• **TASK STATEMENT**
Find the word "filters" in the records below. List each line containing it.

• **DATASET EXTRACT**
* * *
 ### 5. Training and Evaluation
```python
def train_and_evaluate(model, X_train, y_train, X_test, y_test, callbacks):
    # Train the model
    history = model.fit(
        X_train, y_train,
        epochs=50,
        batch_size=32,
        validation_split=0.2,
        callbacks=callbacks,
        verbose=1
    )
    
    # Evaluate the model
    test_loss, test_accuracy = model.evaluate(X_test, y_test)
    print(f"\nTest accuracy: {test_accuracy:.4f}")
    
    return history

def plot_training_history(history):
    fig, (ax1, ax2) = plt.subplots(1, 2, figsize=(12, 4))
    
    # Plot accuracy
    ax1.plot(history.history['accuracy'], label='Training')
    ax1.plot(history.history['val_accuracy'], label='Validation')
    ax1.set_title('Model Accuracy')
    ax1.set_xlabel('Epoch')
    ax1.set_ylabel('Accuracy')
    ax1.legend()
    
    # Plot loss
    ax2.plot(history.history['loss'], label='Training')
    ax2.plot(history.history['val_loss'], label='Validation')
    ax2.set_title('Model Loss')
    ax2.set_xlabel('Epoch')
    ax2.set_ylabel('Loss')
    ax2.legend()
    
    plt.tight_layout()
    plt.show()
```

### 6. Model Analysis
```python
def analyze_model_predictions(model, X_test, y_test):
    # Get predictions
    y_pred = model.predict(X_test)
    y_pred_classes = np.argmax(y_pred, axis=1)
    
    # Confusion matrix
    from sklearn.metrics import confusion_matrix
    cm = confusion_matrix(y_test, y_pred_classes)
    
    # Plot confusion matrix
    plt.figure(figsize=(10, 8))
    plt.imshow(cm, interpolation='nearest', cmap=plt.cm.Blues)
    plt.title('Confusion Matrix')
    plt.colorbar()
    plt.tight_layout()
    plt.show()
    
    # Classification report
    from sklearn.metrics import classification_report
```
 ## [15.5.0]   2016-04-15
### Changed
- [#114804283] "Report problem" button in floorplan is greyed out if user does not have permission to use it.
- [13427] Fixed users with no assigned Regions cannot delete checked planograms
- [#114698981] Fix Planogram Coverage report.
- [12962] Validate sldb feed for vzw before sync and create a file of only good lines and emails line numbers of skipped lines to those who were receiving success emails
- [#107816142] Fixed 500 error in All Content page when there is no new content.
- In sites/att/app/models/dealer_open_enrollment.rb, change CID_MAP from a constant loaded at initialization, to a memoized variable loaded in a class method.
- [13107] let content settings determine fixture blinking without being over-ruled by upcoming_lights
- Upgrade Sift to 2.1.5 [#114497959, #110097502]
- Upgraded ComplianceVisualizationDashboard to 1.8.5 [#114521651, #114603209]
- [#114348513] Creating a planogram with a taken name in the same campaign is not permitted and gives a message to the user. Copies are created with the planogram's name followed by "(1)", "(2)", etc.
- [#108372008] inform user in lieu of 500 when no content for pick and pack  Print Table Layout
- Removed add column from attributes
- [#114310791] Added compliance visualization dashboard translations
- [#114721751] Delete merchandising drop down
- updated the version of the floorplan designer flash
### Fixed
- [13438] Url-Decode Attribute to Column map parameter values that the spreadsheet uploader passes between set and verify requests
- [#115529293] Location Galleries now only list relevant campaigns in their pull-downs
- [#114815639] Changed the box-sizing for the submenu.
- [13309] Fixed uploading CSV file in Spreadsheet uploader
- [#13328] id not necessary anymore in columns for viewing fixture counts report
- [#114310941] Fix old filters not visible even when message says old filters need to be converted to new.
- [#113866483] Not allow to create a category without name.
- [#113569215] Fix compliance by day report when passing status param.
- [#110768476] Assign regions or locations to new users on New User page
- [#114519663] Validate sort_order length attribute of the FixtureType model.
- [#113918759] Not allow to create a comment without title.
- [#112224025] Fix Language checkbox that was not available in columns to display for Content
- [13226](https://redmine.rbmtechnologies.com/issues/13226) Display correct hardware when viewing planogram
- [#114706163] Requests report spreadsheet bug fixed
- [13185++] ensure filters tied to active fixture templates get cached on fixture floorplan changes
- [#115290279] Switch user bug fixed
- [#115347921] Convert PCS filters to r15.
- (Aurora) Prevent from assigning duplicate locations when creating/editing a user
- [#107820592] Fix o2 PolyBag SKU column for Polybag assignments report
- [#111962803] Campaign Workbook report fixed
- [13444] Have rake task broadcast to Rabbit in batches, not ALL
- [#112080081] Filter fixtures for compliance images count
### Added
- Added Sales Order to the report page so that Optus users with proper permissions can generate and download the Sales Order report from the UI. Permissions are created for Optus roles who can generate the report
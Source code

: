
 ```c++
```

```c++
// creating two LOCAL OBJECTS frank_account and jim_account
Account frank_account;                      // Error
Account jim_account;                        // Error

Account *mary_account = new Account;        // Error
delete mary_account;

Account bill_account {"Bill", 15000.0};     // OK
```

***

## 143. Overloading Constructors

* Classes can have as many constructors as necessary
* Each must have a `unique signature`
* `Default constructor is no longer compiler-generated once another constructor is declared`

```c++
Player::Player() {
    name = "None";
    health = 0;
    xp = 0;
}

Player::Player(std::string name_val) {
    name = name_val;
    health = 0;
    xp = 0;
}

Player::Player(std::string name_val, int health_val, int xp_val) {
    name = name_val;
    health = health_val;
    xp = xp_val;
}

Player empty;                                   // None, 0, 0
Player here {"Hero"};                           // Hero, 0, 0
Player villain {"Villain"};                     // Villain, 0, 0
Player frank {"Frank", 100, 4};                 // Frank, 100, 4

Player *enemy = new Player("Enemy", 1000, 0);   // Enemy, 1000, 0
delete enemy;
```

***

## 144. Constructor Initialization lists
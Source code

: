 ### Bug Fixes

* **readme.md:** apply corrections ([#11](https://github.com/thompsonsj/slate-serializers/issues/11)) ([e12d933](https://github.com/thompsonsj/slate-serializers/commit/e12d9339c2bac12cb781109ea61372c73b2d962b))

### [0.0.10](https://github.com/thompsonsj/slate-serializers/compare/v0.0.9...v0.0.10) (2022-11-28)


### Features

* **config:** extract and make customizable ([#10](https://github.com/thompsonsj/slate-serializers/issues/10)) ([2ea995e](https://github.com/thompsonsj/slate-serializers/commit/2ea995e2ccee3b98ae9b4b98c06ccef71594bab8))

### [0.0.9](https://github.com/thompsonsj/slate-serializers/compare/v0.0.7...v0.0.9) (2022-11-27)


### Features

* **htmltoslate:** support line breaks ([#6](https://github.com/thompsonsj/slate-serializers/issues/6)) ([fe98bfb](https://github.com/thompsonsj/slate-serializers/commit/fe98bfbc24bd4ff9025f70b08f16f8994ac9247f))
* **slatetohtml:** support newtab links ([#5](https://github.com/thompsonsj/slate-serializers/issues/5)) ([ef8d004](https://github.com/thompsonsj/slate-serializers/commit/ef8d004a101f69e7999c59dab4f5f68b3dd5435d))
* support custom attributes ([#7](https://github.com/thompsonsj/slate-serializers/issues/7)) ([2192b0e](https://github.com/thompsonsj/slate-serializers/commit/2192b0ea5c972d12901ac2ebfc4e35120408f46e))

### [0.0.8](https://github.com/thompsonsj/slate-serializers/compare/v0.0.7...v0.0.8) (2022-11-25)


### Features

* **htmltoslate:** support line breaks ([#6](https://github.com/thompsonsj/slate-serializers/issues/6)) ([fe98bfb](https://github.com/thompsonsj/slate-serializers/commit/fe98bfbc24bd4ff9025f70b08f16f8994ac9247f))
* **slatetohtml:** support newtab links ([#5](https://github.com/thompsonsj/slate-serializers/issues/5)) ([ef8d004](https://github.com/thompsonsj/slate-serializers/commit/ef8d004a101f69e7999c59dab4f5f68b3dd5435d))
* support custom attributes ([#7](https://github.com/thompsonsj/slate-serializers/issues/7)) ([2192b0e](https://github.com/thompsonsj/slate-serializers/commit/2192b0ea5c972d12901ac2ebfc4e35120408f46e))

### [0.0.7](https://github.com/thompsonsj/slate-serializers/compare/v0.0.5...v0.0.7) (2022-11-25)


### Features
* * *
• **THE COMPLETED TASK**
- [#114310941] Fix old filters not visible even when message says old filters need to be converted to new.
- [13185++] ensure filters tied to active fixture templates get cached on fixture floorplan changes
- [#115347921] Convert PCS filters to r15.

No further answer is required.